The final article in this Essentials Series will move beyond the details of specific logs and scenarios in which they can be used to a discussion on best practices for implementing and leveraging centralized log management.
In order to develop an effective centralized log management strategy; the first task is the development of requirements for what will be collected, from what systems, and how long will logs be retained. To determine what systems logs will be collected from, the simplest thing to do is break systems into tiers based on the service they provide. For example, systems that hold critical business, financial, and authentication data would be required to have logs centralized whereas systems that perform less critical business tasks could be excluded. One of the best methods to use when breaking systems into tiers is to examine regulatory requirements as these may identify systems that are audited. Another valuable source to determine whether or not logs should be centralized is the company's disaster recovery(DR) plan. If a DR plan has already been developed it's very likely that all of the systems that comprise the infrastructure have already had their criticality assessed so in the event of a disaster, the most critical systems are restored first. Those that rank the highest on the DR plan should have their logs centralized. Figure 1 provides an example of a three-tier model with Tier 1 being the most important systems to centralize logging for.
Tier | Role |
1 | Network Infrastructure |
1 | Financial Systems |
1 | Personally Identifiable Information (PII) |
1 | Identity/Authentication Systems |
1 | DMZ systems (Internet Accessible) |
2 | Management Systems (Patch, Configuration, etc) |
2 | Non-Business Critical |
3 | Workstations |
3 | Development/Test Systems |
Figure 1: Three Tier Role Categorization
Of course log centralization should not be limited to just systems. Both the network and security infrastructures should be required to have their logs centralized. These devices or appliances will not only contain valuable information regarding the overall health of the infrastructure, their logs will be some of the first to be examined during a security incident. Having the logs centralized will enable the incident response team to track the incident throughout the Enterprise.

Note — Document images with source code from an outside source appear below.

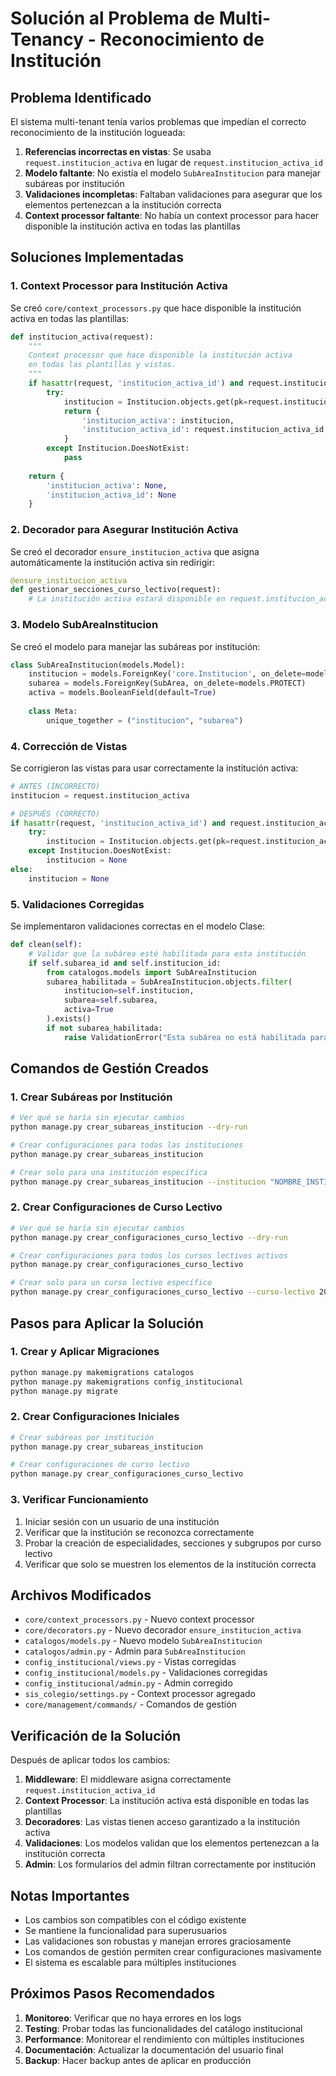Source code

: # Solución al Problema de Multi-Tenancy - Reconocimiento de Institución

## Problema Identificado

El sistema multi-tenant tenía varios problemas que impedían el correcto reconocimiento de la institución logueada:

1. **Referencias incorrectas en vistas**: Se usaba `request.institucion_activa` en lugar de `request.institucion_activa_id`
2. **Modelo faltante**: No existía el modelo `SubAreaInstitucion` para manejar subáreas por institución
3. **Validaciones incompletas**: Faltaban validaciones para asegurar que los elementos pertenezcan a la institución correcta
4. **Context processor faltante**: No había un context processor para hacer disponible la institución activa en todas las plantillas

## Soluciones Implementadas

### 1. Context Processor para Institución Activa

Se creó `core/context_processors.py` que hace disponible la institución activa en todas las plantillas:

```python
def institucion_activa(request):
    """
    Context processor que hace disponible la institución activa
    en todas las plantillas y vistas.
    """
    if hasattr(request, 'institucion_activa_id') and request.institucion_activa_id:
        try:
            institucion = Institucion.objects.get(pk=request.institucion_activa_id)
            return {
                'institucion_activa': institucion,
                'institucion_activa_id': request.institucion_activa_id
            }
        except Institucion.DoesNotExist:
            pass
    
    return {
        'institucion_activa': None,
        'institucion_activa_id': None
    }
```

### 2. Decorador para Asegurar Institución Activa

Se creó el decorador `ensure_institucion_activa` que asigna automáticamente la institución activa sin redirigir:

```python
@ensure_institucion_activa
def gestionar_secciones_curso_lectivo(request):
    # La institución activa estará disponible en request.institucion_activa_id
```

### 3. Modelo SubAreaInstitucion

Se creó el modelo para manejar las subáreas por institución:

```python
class SubAreaInstitucion(models.Model):
    institucion = models.ForeignKey('core.Institucion', on_delete=models.CASCADE)
    subarea = models.ForeignKey(SubArea, on_delete=models.PROTECT)
    activa = models.BooleanField(default=True)
    
    class Meta:
        unique_together = ("institucion", "subarea")
```

### 4. Corrección de Vistas

Se corrigieron las vistas para usar correctamente la institución activa:

```python
# ANTES (INCORRECTO)
institucion = request.institucion_activa

# DESPUÉS (CORRECTO)
if hasattr(request, 'institucion_activa_id') and request.institucion_activa_id:
    try:
        institucion = Institucion.objects.get(pk=request.institucion_activa_id)
    except Institucion.DoesNotExist:
        institucion = None
else:
    institucion = None
```

### 5. Validaciones Corregidas

Se implementaron validaciones correctas en el modelo Clase:

```python
def clean(self):
    # Validar que la subárea esté habilitada para esta institución
    if self.subarea_id and self.institucion_id:
        from catalogos.models import SubAreaInstitucion
        subarea_habilitada = SubAreaInstitucion.objects.filter(
            institucion=self.institucion,
            subarea=self.subarea,
            activa=True
        ).exists()
        if not subarea_habilitada:
            raise ValidationError("Esta subárea no está habilitada para esta institución.")
```

## Comandos de Gestión Creados

### 1. Crear Subáreas por Institución

```bash
# Ver qué se haría sin ejecutar cambios
python manage.py crear_subareas_institucion --dry-run

# Crear configuraciones para todas las instituciones
python manage.py crear_subareas_institucion

# Crear solo para una institución específica
python manage.py crear_subareas_institucion --institucion "NOMBRE_INSTITUCION"
```

### 2. Crear Configuraciones de Curso Lectivo

```bash
# Ver qué se haría sin ejecutar cambios
python manage.py crear_configuraciones_curso_lectivo --dry-run

# Crear configuraciones para todos los cursos lectivos activos
python manage.py crear_configuraciones_curso_lectivo

# Crear solo para un curso lectivo específico
python manage.py crear_configuraciones_curso_lectivo --curso-lectivo 2025
```

## Pasos para Aplicar la Solución

### 1. Crear y Aplicar Migraciones

```bash
python manage.py makemigrations catalogos
python manage.py makemigrations config_institucional
python manage.py migrate
```

### 2. Crear Configuraciones Iniciales

```bash
# Crear subáreas por institución
python manage.py crear_subareas_institucion

# Crear configuraciones de curso lectivo
python manage.py crear_configuraciones_curso_lectivo
```

### 3. Verificar Funcionamiento

1. Iniciar sesión con un usuario de una institución
2. Verificar que la institución se reconozca correctamente
3. Probar la creación de especialidades, secciones y subgrupos por curso lectivo
4. Verificar que solo se muestren los elementos de la institución correcta

## Archivos Modificados

- `core/context_processors.py` - Nuevo context processor
- `core/decorators.py` - Nuevo decorador `ensure_institucion_activa`
- `catalogos/models.py` - Nuevo modelo `SubAreaInstitucion`
- `catalogos/admin.py` - Admin para `SubAreaInstitucion`
- `config_institucional/views.py` - Vistas corregidas
- `config_institucional/models.py` - Validaciones corregidas
- `config_institucional/admin.py` - Admin corregido
- `sis_colegio/settings.py` - Context processor agregado
- `core/management/commands/` - Comandos de gestión

## Verificación de la Solución

Después de aplicar todos los cambios:

1. **Middleware**: El middleware asigna correctamente `request.institucion_activa_id`
2. **Context Processor**: La institución activa está disponible en todas las plantillas
3. **Decoradores**: Las vistas tienen acceso garantizado a la institución activa
4. **Validaciones**: Los modelos validan que los elementos pertenezcan a la institución correcta
5. **Admin**: Los formularios del admin filtran correctamente por institución

## Notas Importantes

- Los cambios son compatibles con el código existente
- Se mantiene la funcionalidad para superusuarios
- Las validaciones son robustas y manejan errores graciosamente
- Los comandos de gestión permiten crear configuraciones masivamente
- El sistema es escalable para múltiples instituciones

## Próximos Pasos Recomendados

1. **Monitoreo**: Verificar que no haya errores en los logs
2. **Testing**: Probar todas las funcionalidades del catálogo institucional
3. **Performance**: Monitorear el rendimiento con múltiples instituciones
4. **Documentación**: Actualizar la documentación del usuario final
5. **Backup**: Hacer backup antes de aplicar en producción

One thing that's worth pointing out here is that the first thing being evaluated when gathering requirements is what systems will have their logs centralized. It was intentional to mention this before any other aspect because this is the required first step in determining what the ultimate centralization solution will look like and will drive all subsequent requirements. Under ideal circumstances the log centralization infrastructure will be architected to support what has been identified to be collected as opposed to limiting what can be collected based on predetermined tools or storage limitations.
The next area for requirements gathering is a determination as to how long logs will be retained. In conjunction with that, one must also identify the type of access to the centralized logs is required throughout the retention period. For example, there may be a requirement to retain logs for seven years, but immediate access to log data may only be required for one year. In these situations, the centralization architecture can be designed to include an archival process where the most recent year's worth of data is readily available and data from years two through seven are archived and thus requiring slightly more effort to access. The benefit of implementing an archiving strategy is that the retention requirements are met, but the cost of meeting the requirement can be reduced. An example of an centralization strategy that leverages archiving would be one where the last year's worth of data is stored in a database that offers rapid access to the data and everything beyond the one year period is stored as flat files that can be compressed or stored using less expensive hardware.
Another way to gain the most efficiency with log storage is to determine retention periods per system based on the role that the system provides. Regulatory requirements may dictate extended retention periods for certain systems, while with other systems there may be no value in retaining the logs beyond a much shorter period of time. In the previous article, the value of centralizing workstation logs was mentioned with the potential benefit of detecting security incidents, however, this may be the first category of devices that are eliminated from log centralization due to the increased storage requirements that it would impose. This represents a prime example of establishing retention periods based on role because the usefulness of centralized workstation logs may only be something like ninety days or less. Given the benefit that centralizing workstation logs provide, it would be advantageous to have the ability to adjust the retention period as a means to control cost versus the total elimination of the collection itself.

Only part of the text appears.